Fear, I understand that the world can be a scary place... key word "can"... but it's not always that way. The world has beautiful sights to see, scents to smell, and lessons to learn. But with your false alarms constantly going off, I have not been able to rest and enjoy those moments in the world. Recently, you have been anticipating danger all around you. You are afraid that my car will break down at any moment. You are afraid that I will disappoint my friends and family. You are afraid that I might fail all of my classes in school. And you are afraid that one day I might be alone and without a support system. All of these worries have taken a toll on my heart and on my mind. I am so tired and need rest, to find moments of joy and comfort. Even though you may believe that you are protecting me from danger by setting off all these alarms, you are in fact hurting me. My mind, body, and soul have grown weak. I have lost my ability to cherish the quite moments, the moments of peace. And I am telling you now, these false alarms must stop.
I'm going to tell you something that may hurt your feelings, but tough love must be had in this conversation. So here it goes...Fear, you are not always right. There! I said it! You are not always right and that is OKAY. You may think you know best, but that is not completely accurate. It is okay to be afraid, to worry, and to anticipate danger; BUT experiencing those emotions should not take away from me having a good day. Believe it or not, it is possible to have a good day even when you're afraid. It might be hard, it might feel unbearable at times, but you know what? "Every day is a beautiful day to do hard things," that is what the beautiful Kimberley Quinlan has taught me. In her most recent podcast labeled "How to do HARD THINGS!," she also wrote a letter to fear; and that is why I'm writing a letter to you today, because I was inspired.
You see fear, I'm not telling you all of these things to try and bring you down or discredit the role you play in my life; you are very important to me, but there is one thing you must understand... the "even if" statement. Here! I'll show you! EVEN IF my car breaks down, I have money set aside to repair it. EVEN IF I disappoint my friends and family, I know that they are loving and forgiving people, and that we will be able to grow in our relationship. EVEN IF I fail one, or two, or all of my college classes, there is always more opportunities down the road to do better. And, EVEN IF one day I might be alone and without a support system, guess what? I won't be. I am never alone because God is always walking with me, readily available to help me when I face trails and times of need.

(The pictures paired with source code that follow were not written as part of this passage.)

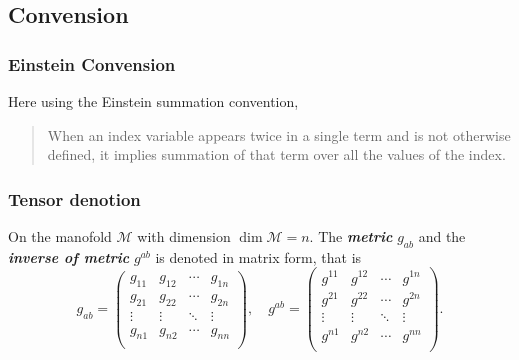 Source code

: \documentclass[11pt]{article}
\begin{document}
        
    \hypertarget{convension}{%
\subsection{Convension}\label{convension}}

\hypertarget{einstein-convension}{%
\subsubsection{Einstein Convension}\label{einstein-convension}}

Here using the Einstein summation convention, 
\begin{quote}
When an index variable appears twice in a single term and is not otherwise
defined, it implies summation of that term over all the
values of the index.
\end{quote}

\hypertarget{tensor-denotion}{%
\subsubsection{Tensor denotion}\label{tensor-denotion}}

On the manofold \(\mathcal{M}\) with dimension \(\dim\mathcal{M} = n\).
The \textbf{\emph{metric}} \(g_{ab}\) and the \textbf{\emph{inverse of
metric}} \(g^{ab}\) is denoted in matrix form, that is \[
g_{ab} = \begin{pmatrix}
 g_{11} &  g_{12} & \cdots &  g_{1n} \\ 
 g_{21} &  g_{22} & \cdots &  g_{2n} \\ 
 \vdots & \vdots & \ddots &\vdots \\ 
 g_{n1} &  g_{n2} & \cdots &  g_{nn} \\ 
\end{pmatrix}
,\quad 
g^{ab} = \begin{pmatrix}
 g^{11} &  g^{12} & \cdots &  g^{1n} \\ 
 g^{21} &  g^{22} & \cdots &  g^{2n} \\ 
 \vdots & \vdots & \ddots &\vdots \\ 
 g^{n1} &  g^{n2} & \cdots &  g^{nn} \\ 
\end{pmatrix}.
\]
\end{document}

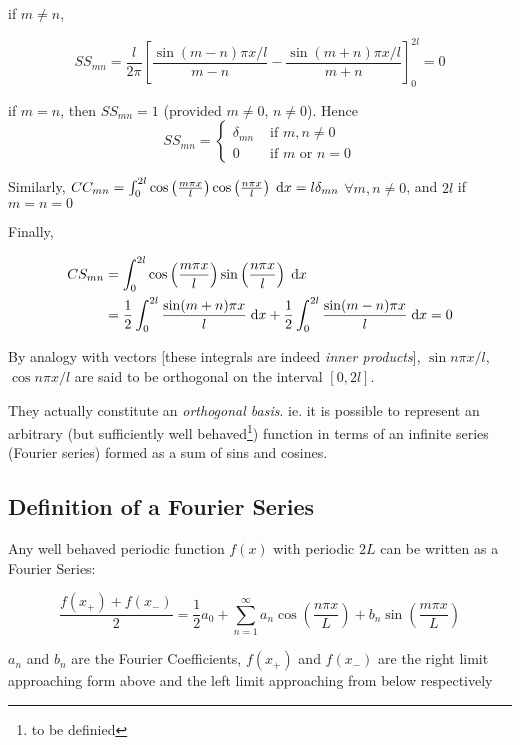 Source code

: \documentclass[a4paper]{article}
\begin{document}
if $ m \neq n $,

\[ SS_{mn} = \frac{l}{2 \pi} \left[  \frac{\sin (m-n)\pi x / l}{m - n} -  \frac{\sin (m+n)\pi x / l}{m + n} \right]_{0}^{2l} = 0  \]

if $ m = n $, then $  SS_{mn} = 1 $ (provided $ m \neq 0 $, $ n \neq 0 $). Hence
\[ SS_{mn} = \begin{cases} \delta_{mn}  & \text{ if }  m, n \neq 0 \\ 0 & \text{ if }   m \text{ or } n = 0\end{cases}  \]

Similarly, $ CC_{mn} = \int_{0}^{2l} \cos \left( \frac{m \pi x }{l} \right) \cos \left( \frac{n \pi x }{l} \right) \; \mathrm{d} x = l \delta_{mn} $
 $ \forall m,n \neq 0 $, and $ 2l $ if $ m = n = 0 $
 
Finally,

\begin{align*}
CS_{mn} & = \int_{0}^{2l} \cos \left( \frac{m \pi x }{l} \right) \sin \left( \frac{n \pi x }{l} \right) \; \mathrm{d} x  \\
& = \frac{1}{2} \int_{0}^{2l} \frac{\sin (m + n) \pi x }{l} \; \mathrm{d} x + \frac{1}{2} \int_{0}^{2l} \frac{\sin (m - n) \pi x }{l} \; \mathrm{d} x = 0
\end{align*}

By analogy with vectors [these integrals are indeed \emph{inner products}], $ \sin n \pi x / l $, $ \cos n \pi x / l $ are said to be orthogonal on the interval $ [0,2l] $.

They actually constitute an \emph{orthogonal basis}. ie. it is possible to represent an arbitrary (but sufficiently well behaved\footnote{to be definied}) function in terms of an infinite series (Fourier series) formed as a sum of sins and cosines. 


\subsection{Definition of a Fourier Series}

Any well behaved periodic function $ f(x) $ with periodic $ 2L $ can be written as a Fourier Series:

\[ \frac{f(x_{+}) + f(x_{-})}{2} = \frac{1}{2} a_{0} + \sum_{n=1}^{\infty} a_{n} \cos \left( \frac{n \pi x}{L} \right) + b_{n} \sin \left( \frac{m \pi x}{L} \right)   \] 

$ a_{n} $ and $ b_{n} $ are the Fourier Coefficients, $ f(x_{+}) $ and $ f(x_{-}) $ are the right limit approaching form above and the left limit approaching from below respectively 
\end{document}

So, Fear, how do you feel now? Do you feel a little less on edge? Because I sure do. Moving forward, let's walk together and embrace what this big beautiful world has to offer. To remember that even if (and when) you get scared, I encourage you to hold off on the alarms for a bit, and instead just take a deep breath and get your game face on. Cause Today, and Everyday, is "a beautiful day to do hard things."
With Love, Aubrey Layne.
Fear holds an important role in your life, but it is not always accurate with its alarms. Stop. Breathe. And give it to God.
God is big enough to handle all of life's scary moments.
Hard days can be beautiful days too.
"For just as the sufferings of Christ overflow to us, so also through Christ our comfort overflows."